En esa escena, yo ya no estoy con ellos, y ellos son personas “grandes”. Tal vez casados o en pareja. Alguno dirá “Qué manera de juntar papeles el gordo”, y, ayudados por algún yerno traidor o una nuera indolente, pensarán en hacer una gran fogata para San Pedro y San Pablo, solamente pospuesta porque todos tendrán conciencia ecológica y sabrán que una chispa en Córdoba quema 500 hectáreas.

Es solo una proyección la que hago, mientras recorro mi biblioteca con la vista y repaso uno a uno los ejemplares sobrevivientes a las 17 mudanzas que hice desde mi época de estudiante. Novelas, ensayos, ficciones, libros políticos que burlaron las requisas de los 70, todos ellos puestos y sacados de cajas una y otra vez. Cajas que se destacaron por pesar una barbaridad. Es altamente probable que el descalabro que hoy tengo en la columna sea producto del levantamiento sucesivo de esos cubos llenos de cultura, pero verdadero terror de los fleteros.

He descartado la posibilidad de irme a vivir a otra casa. Soy feliz en el barrio. Por eso tengo la certeza de que los libros van a permanecer intocables en la misma posición que los he dejado. 

Pero ¿qué pasará cuando tenga que partir y cruzar el río de una sola orilla…? 

“Son hijos míos, y quiero dejarles herramientas que los ayuden a sobrevivir en un mundo impredecible”.

A pesar de que los cuatro me dan ciertas señales, todavía no logro descifrar si a alguno le interesa la lectura de eso que llamamos “libro”, compuesto por páginas y páginas llenas de letras, sin animaciones ni dibujitos al medio. Son nativos digitales, y sus preferencias están más orientadas hacia lo que les ofrecen las redes. Entiendo –a mí también me pasa– que ver en YouTube un compilado con los goles de Talleres o Gambito de dama en Netflix, armar una partida global en Fortnite o embobarse con las pavadas de un influencer les resulta más atractivo que leer un clásico o un contemporáneo como Saramago, Cercás o Galeano. Son hijos de la inmediatez, de lo breve, de la síntesis, de lo predigerido. Pero también son hijos míos, caramba, y quiero dejarles herramientas que los ayuden a sobrevivir en un mundo impredecible, volátil, inseguro y manejado por pocos. 

Sigo pensando que en los libros está la receta, aunque cada vez me invade más la duda de si lograré hacerles atravesar el umbral que los separa. Para eso, la verdad es que no se me cae ni una idea.
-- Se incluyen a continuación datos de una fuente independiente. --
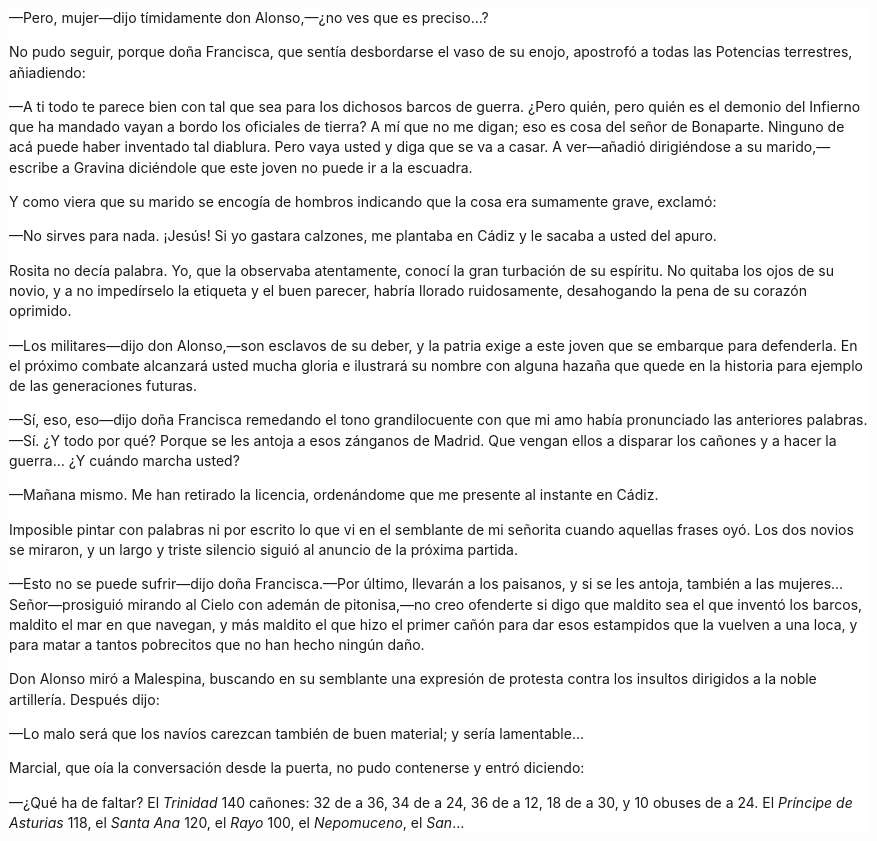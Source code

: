 —Pero, mujer—dijo tímidamente don Alonso,—¿no ves que es preciso…?

No pudo seguir, porque doña Francisca, que sentía desbordarse el vaso de su
enojo, apostrofó a todas las Potencias terrestres, añiadiendo:

—A ti todo te parece bien con tal que sea para los dichosos barcos de guerra.
¿Pero quién, pero quién es el demonio del Infierno que ha mandado vayan a bordo
los oficiales de tierra? A mí que no me digan; eso es cosa del señor de
Bonaparte. Ninguno de acá puede haber inventado tal diablura. Pero vaya usted
y diga que se va a casar. A ver—añadió dirigiéndose a su marido,—escribe
a Gravina diciéndole que este joven no puede ir a la escuadra.

Y como viera que su marido se encogía de hombros indicando que la cosa era
sumamente grave, exclamó:

—No sirves para nada. ¡Jesús! Si yo gastara calzones, me plantaba en Cádiz y le
sacaba a usted del apuro.

Rosita no decía palabra. Yo, que la observaba atentamente, conocí la gran
turbación de su espíritu. No quitaba los ojos de su novio, y a no impedírselo
la etiqueta y el buen parecer, habría llorado ruidosamente, desahogando la pena
de su corazón oprimido.

—Los militares—dijo don Alonso,—son esclavos de su deber, y la patria exige
a este joven que se embarque para defenderla. En el próximo combate alcanzará
usted mucha gloria e ilustrará su nombre con alguna hazaña que quede en la
historia para ejemplo de las generaciones futuras.

—Sí, eso, eso—dijo doña Francisca remedando el tono grandilocuente con que mi
amo había pronunciado las anteriores palabras.—Sí. ¿Y todo por qué? Porque se
les antoja a esos zánganos de Madrid. Que vengan ellos a disparar los cañones
y a hacer la guerra… ¿Y cuándo marcha usted?

—Mañana mismo. Me han retirado la licencia, ordenándome que me presente al
instante en Cádiz.

Imposible pintar con palabras ni por escrito lo que vi en el semblante de mi
señorita cuando aquellas frases oyó. Los dos novios se miraron, y un largo
y triste silencio siguió al anuncio de la próxima partida.

—Esto no se puede sufrir—dijo doña Francisca.—Por último, llevarán a los
paisanos, y si se les antoja, también a las mujeres… Señor—prosiguió mirando
al Cielo con ademán de pitonisa,—no creo ofenderte si digo que maldito sea el
que inventó los barcos, maldito el mar en que navegan, y más maldito el que
hizo el primer cañón para dar esos estampidos que la vuelven a una loca, y para
matar a tantos pobrecitos que no han hecho ningún daño.

Don Alonso miró a Malespina, buscando en su semblante una expresión de protesta
contra los insultos dirigidos a la noble artillería. Después dijo:

—Lo malo será que los navíos carezcan también de buen material; y sería
lamentable…

Marcial, que oía la conversación desde la puerta, no pudo contenerse y entró
diciendo:

—¿Qué ha de faltar? El *Trinidad* 140 cañones: 32 de a 36, 34 de a 24, 36 de
a 12, 18 de a 30, y 10 obuses de a 24. El *Príncipe de Asturias* 118, el *Santa
Ana* 120, el *Rayo* 100, el *Nepomuceno*, el *San*…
Mientras observo lomos y carátulas perfectamente ordenados, creo escuchar la voz de uno de ellos, diciendo “Che, al gordo le hubiera gustado que no los tiremos”. Entonces se me ocurre creer que después de esa frase, los cuatro se sientan a jugar a la perinola y determinan que quien saca “Tomatodo” se hace cargo de mi biblioteca. Total, soñar no cuesta nada.